It is important for all Tampa citizens to know what rights they are afforded under the law. For example, with some exceptions, the police are not permitted to search your property without a warrant or your consent. If you grant the police access to your property, however, it is possible that any evidence of a crime found during a search of the property could be used against you, even if you were not suspected of a crime prior to the search.
This was illustrated in a recent case decided by the Court of Appeals for the Eleventh Circuit, in which the defendant’s conviction for being a felon in possession of a firearm was upheld after he gave the police permission to search his garage. If you are a resident of Tampa currently charged with a weapons crime, you should meet with a skilled Tampa criminal defense attorney to discuss your available defenses.
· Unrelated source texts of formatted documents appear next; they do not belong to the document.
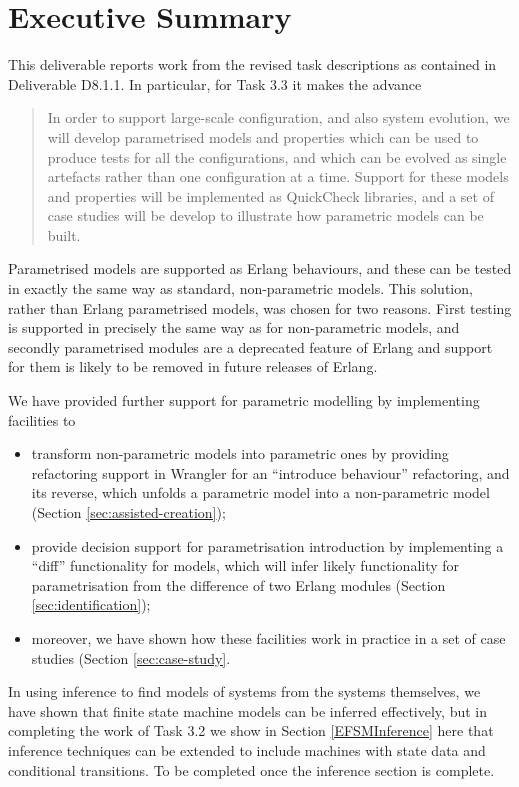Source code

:\section*{Executive Summary}

This deliverable reports work from the revised task descriptions as contained in Deliverable D8.1.1. In particular, for Task 3.3 it makes the advance
\begin{quote}
In order to support large-scale configuration, and also system evolution, we will develop parametrised models and properties which can be used to produce tests for all the configurations, and which can be evolved as single artefacts rather than one configuration at a time. Support for these models and properties will be implemented as QuickCheck libraries, and a set of case studies will be develop to illustrate how parametric models can be built.
\end{quote}
Parametrised models are supported as Erlang behaviours, and these can be tested in exactly the same way as standard, non-parametric models. This solution, rather than Erlang parametrised models, was chosen for two reasons. First testing is supported in precisely the same way as for non-parametric models, and secondly parametrised modules are a deprecated feature of Erlang and support for them is likely to be removed in future releases of Erlang.

We have provided further support for parametric modelling by implementing facilities to
\begin{itemize}
\item
transform non-parametric models into parametric ones by providing refactoring support in Wrangler for an ``introduce behaviour'' refactoring, and its reverse, which unfolds a parametric model into a non-parametric model (Section \ref{sec:assisted-creation});
\item
provide decision support for parametrisation introduction by implementing a ``diff'' functionality for models, which will infer likely functionality for parametrisation from the difference of two Erlang modules (Section \ref{sec:identification});
\item
moreover, we have shown how these facilities work in practice in a set of case studies (Section \ref{sec:case-study}.
\end{itemize}


In using inference to find models of systems from the systems themselves, we have shown that finite state machine models can be inferred effectively, but in completing the work of Task 3.2 we show in Section \ref{EFSMInference} here that inference techniques can be extended to include machines with state data and conditional transitions. {\color{red} To be completed once the inference section is complete.}




\clearpage
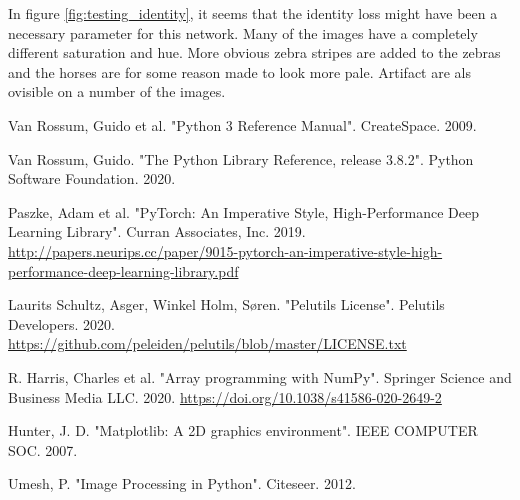 \documentclass[12pt, fleqn, titlepage]{article}
\newcommand{\1}[1]{\mathds{1}\left[#1\right]}
\begin{document}
In figure \ref{fig:testing_identity}, it seems that the identity loss might have been a necessary parameter for this network. Many of the images have a completely different saturation and hue. More obvious zebra stripes are added to the zebras and the horses are for some reason made to look more pale. Artifact are als ovisible on a number of the images.


\newpage
\begin{thebibliography}{9} 
	
	
	
		
		 Van Rossum, Guido et al. "Python 3 Reference Manual". CreateSpace. 2009.
		
		 Van Rossum, Guido. "The Python Library Reference, release 3.8.2". Python Software Foundation. 2020.
		
		 Paszke, Adam et al. "PyTorch: An Imperative Style, High-Performance Deep Learning Library". Curran Associates, Inc. 2019. \url{http://papers.neurips.cc/paper/9015-pytorch-an-imperative-style-high-performance-deep-learning-library.pdf}
		
		 Laurits Schultz, Asger, Winkel Holm, Søren. "Pelutils License". Pelutils Developers. 2020. \url{https://github.com/peleiden/pelutils/blob/master/LICENSE.txt}
		
		 R. Harris, Charles et al. "Array programming with NumPy". Springer Science and Business Media LLC. 2020. \url{https://doi.org/10.1038/s41586-020-2649-2}
		
		 Hunter, J. D. "Matplotlib: A 2D graphics environment". IEEE COMPUTER SOC. 2007.
		
		 Umesh, P. "Image Processing in Python". Citeseer. 2012.
		

\end{thebibliography}
\end{document}
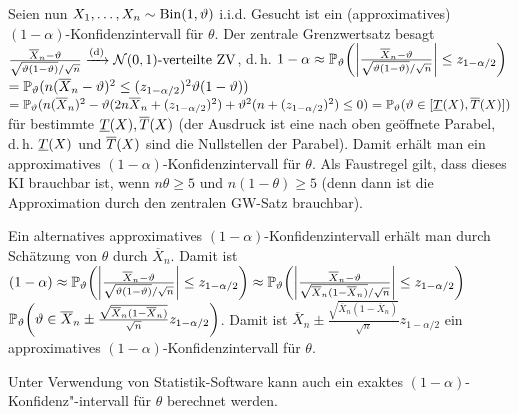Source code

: \begin{Bsp}
    Seien nun $X_1, \dotsc, X_n \sim \operatorname{Bin}(1, \vartheta)$ i.i.d.
    Gesucht ist ein (approximatives) $(1 - \alpha)$-Konfidenzintervall für $\theta$.
    Der zentrale Grenzwertsatz besagt\\
    $\frac{\overline{X}_n - \vartheta}{\sqrt{\vartheta (1 - \vartheta)}/\sqrt{n}} \xrightarrow{\text{(d)}}
    \mathcal{N}(0, 1)\text{-verteilte ZV}$,
    d.\,h. $1 - \alpha \approx \mathbb{P}_\vartheta\!\left(\left|\frac{\overline{X}_n - \vartheta}
    {\sqrt{\vartheta (1 - \vartheta)}/\sqrt{n}}\right| \le z_{1-\alpha/2}\right)$\\
    $= \mathbb{P}_\vartheta(n (\overline{X}_n - \vartheta)^2 \le (z_{1-\alpha/2})^2 \vartheta (1 - \vartheta))$\\
    $= \mathbb{P}_\vartheta(n (\overline{X}_n)^2 - \vartheta (2n \overline{X}_n + (z_{1-\alpha/2})^2) +
    \vartheta^2 (n + (z_{1-\alpha/2})^2) \le 0) = \mathbb{P}_\vartheta(\vartheta \in [\underline{T}(X), \overline{T}(X)])$\\
    für bestimmte $\underline{T}(X), \overline{T}(X)$
    (der Ausdruck ist eine nach oben geöffnete Parabel, d.\,h. $\underline{T}(X)$ und $\overline{T}(X)$ sind die
    Nullstellen der Parabel).
    Damit erhält man ein approximatives $(1 - \alpha)$-Konfidenzintervall für $\theta$.
    Als Faustregel gilt, dass dieses KI brauchbar ist, wenn $n\theta \ge 5$ und
    $n(1-\theta) \ge 5$
    (denn dann ist die Approximation durch den zentralen GW-Satz brauchbar).

    Ein alternatives approximatives $(1 - \alpha)$-Konfidenzintervall erhält man durch
    Schätzung von $\theta$ durch $\overline{X}_n$.
    Damit ist
    $(1 - \alpha) \approx \mathbb{P}_\vartheta\!\left(\left|\frac{\overline{X}_n - \vartheta}
    {\sqrt{\vartheta (1 - \vartheta)}/\sqrt{n}}\right| \le z_{1-\alpha/2}\right)
    \approx \mathbb{P}_\vartheta\!\left(\left|\frac{\overline{X}_n - \vartheta}
    {\sqrt{\overline{X}_n (1 - \overline{X}_n)}/\sqrt{n}}\right| \le z_{1-\alpha/2}\right)$\\
    $\mathbb{P}_\vartheta\!\left(\vartheta \in \overline{X}_n \pm
    \frac{\sqrt{\overline{X}_n (1 - \overline{X}_n)}}{\sqrt{n}} z_{1 - \alpha/2}\right)$.
    Damit ist $\overline{X}_n \pm
    \frac{\sqrt{\overline{X}_n (1 - \overline{X}_n)}}{\sqrt{n}} z_{1 - \alpha/2}$ ein
    approximatives $(1 - \alpha)$-Konfidenzintervall für $\theta$.
\end{Bsp}

\begin{Bem}
    Unter Verwendung von Statistik-Software kann auch ein exaktes
    $(1 - \alpha)$-Konfidenz"-intervall für $\theta$ berechnet werden.
\end{Bem}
Facts Surrounding the Defendant’s Arrest and Conviction
Allegedly, the incident in question began when police officers arrived at a residence with a warrant, looking for a shooting suspect. The defendant, who was not the suspect at the time, suggested they check the garage. The police saw a gun on a table and seized and disarmed it. The officer also called the serial number into the police system to determine whether it was stolen. The defendant was standing nearby, unrestrained, during the investigation, and advised the officers he had been to prison. The defendant was charged with being a felon in possession of a firearm. During his trial he filed a motion to suppress evidence of the firearm, arguing that it was obtained via an illegal search and seizure. The court denied the motion and the defendant was convicted. He subsequently appealed, arguing that the trial court wrongfully denied his motion and that his prior convictions did not qualify as violent felonies.